Content starts

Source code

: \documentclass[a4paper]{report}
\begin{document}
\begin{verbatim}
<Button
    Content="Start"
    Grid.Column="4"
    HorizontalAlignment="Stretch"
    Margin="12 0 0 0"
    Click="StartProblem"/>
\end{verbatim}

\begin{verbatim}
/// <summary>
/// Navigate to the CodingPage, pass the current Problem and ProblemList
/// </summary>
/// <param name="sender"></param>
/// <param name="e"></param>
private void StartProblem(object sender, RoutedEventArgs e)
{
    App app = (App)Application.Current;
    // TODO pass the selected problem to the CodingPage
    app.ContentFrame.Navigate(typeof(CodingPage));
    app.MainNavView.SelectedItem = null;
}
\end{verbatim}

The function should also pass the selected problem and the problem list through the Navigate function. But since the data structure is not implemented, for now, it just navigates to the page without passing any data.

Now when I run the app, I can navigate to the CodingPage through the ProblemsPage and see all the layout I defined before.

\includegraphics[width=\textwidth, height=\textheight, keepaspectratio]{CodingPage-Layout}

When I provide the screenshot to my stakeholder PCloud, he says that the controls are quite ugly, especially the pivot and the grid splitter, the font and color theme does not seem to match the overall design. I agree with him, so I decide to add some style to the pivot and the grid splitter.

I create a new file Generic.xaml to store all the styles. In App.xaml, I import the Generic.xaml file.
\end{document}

Content ends
Content starts

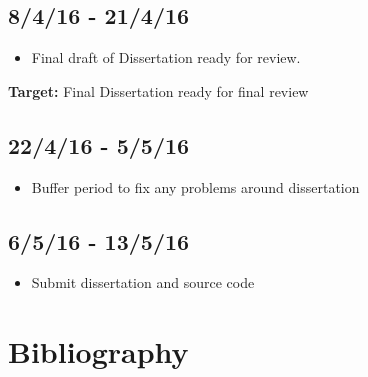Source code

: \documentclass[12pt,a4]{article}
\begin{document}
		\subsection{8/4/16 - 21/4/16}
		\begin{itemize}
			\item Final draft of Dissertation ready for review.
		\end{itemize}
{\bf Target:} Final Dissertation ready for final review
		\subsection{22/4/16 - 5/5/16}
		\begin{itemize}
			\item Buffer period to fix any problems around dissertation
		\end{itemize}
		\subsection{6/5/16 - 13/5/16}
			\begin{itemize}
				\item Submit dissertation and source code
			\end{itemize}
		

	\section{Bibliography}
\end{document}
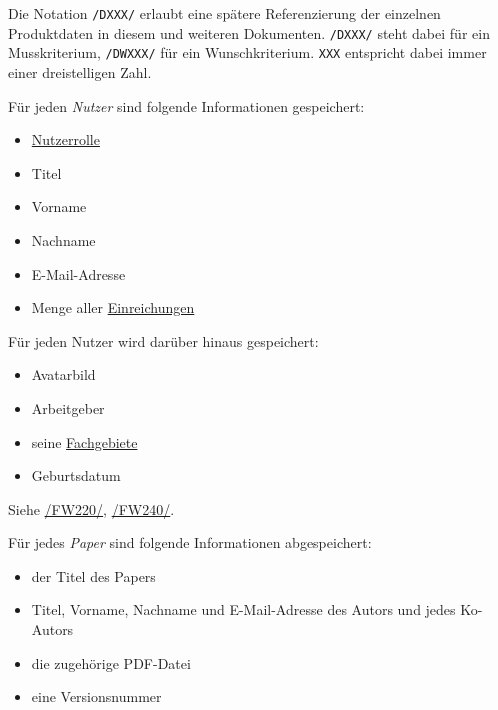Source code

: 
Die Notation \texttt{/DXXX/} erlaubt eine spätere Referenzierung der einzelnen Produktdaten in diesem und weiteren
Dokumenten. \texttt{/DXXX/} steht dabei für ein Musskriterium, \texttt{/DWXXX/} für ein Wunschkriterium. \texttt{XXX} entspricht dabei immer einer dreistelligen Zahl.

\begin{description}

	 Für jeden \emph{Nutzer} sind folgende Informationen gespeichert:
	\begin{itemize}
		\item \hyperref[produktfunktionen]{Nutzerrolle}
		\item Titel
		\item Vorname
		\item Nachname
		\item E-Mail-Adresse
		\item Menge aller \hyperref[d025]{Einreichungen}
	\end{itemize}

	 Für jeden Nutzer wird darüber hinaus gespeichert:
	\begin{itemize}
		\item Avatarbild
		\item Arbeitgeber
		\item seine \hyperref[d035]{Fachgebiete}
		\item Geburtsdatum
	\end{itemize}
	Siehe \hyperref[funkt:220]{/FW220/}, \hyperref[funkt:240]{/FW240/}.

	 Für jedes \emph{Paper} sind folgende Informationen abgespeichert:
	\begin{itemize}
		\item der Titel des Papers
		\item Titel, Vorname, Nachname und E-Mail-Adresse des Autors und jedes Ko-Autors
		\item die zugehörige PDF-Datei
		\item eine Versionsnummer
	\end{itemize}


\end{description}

Content ends
Content starts

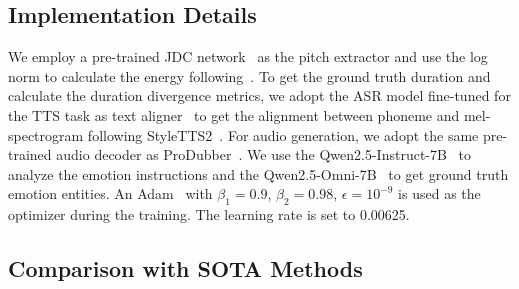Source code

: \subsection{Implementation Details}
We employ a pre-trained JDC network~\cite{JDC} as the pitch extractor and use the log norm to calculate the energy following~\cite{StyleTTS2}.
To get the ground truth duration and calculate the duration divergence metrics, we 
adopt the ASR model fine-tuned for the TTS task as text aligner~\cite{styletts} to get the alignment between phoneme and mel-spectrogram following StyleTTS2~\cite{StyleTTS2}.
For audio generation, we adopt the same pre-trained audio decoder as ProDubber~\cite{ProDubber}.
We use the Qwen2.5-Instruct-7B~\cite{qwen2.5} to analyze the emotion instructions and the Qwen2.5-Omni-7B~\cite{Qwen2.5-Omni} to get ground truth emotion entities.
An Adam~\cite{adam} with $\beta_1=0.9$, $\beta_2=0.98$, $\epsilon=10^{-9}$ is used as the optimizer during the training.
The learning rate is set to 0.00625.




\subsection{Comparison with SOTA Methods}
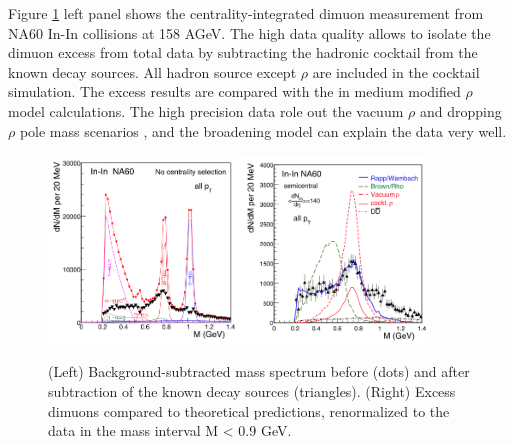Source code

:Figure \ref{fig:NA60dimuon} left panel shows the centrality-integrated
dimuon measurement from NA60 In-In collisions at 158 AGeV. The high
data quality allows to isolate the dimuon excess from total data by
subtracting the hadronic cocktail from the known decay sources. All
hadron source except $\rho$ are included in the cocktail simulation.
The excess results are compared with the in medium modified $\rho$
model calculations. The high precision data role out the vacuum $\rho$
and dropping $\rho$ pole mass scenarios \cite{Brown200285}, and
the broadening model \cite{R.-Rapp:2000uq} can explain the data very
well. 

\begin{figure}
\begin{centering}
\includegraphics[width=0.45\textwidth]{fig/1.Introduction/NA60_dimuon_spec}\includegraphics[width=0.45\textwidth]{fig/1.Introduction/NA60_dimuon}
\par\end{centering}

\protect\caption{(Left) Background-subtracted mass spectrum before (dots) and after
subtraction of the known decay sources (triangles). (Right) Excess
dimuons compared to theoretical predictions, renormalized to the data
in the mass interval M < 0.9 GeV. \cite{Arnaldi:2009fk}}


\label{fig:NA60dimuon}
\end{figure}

Content ends

> **What you are asked to do**: Wherever the string "cite" occurs in the listing, return the line it sits on.

> **Solution for this task**:
We employ a pre-trained JDC network~\cite{JDC} as the pitch extractor and use the log norm to calculate the energy following~\cite{StyleTTS2}.
adopt the ASR model fine-tuned for the TTS task as text aligner~\cite{styletts} to get the alignment between phoneme and mel-spectrogram following StyleTTS2~\cite{StyleTTS2}.
For audio generation, we adopt the same pre-trained audio decoder as ProDubber~\cite{ProDubber}.
We use the Qwen2.5-Instruct-7B~\cite{qwen2.5} to analyze the emotion instructions and the Qwen2.5-Omni-7B~\cite{Qwen2.5-Omni} to get ground truth emotion entities.
An Adam~\cite{adam} with $\beta_1=0.9$, $\beta_2=0.98$, $\epsilon=10^{-9}$ is used as the optimizer during the training.
and dropping $\rho$ pole mass scenarios \cite{Brown200285}, and
the broadening model \cite{R.-Rapp:2000uq} can explain the data very
in the mass interval M < 0.9 GeV. \cite{Arnaldi:2009fk}}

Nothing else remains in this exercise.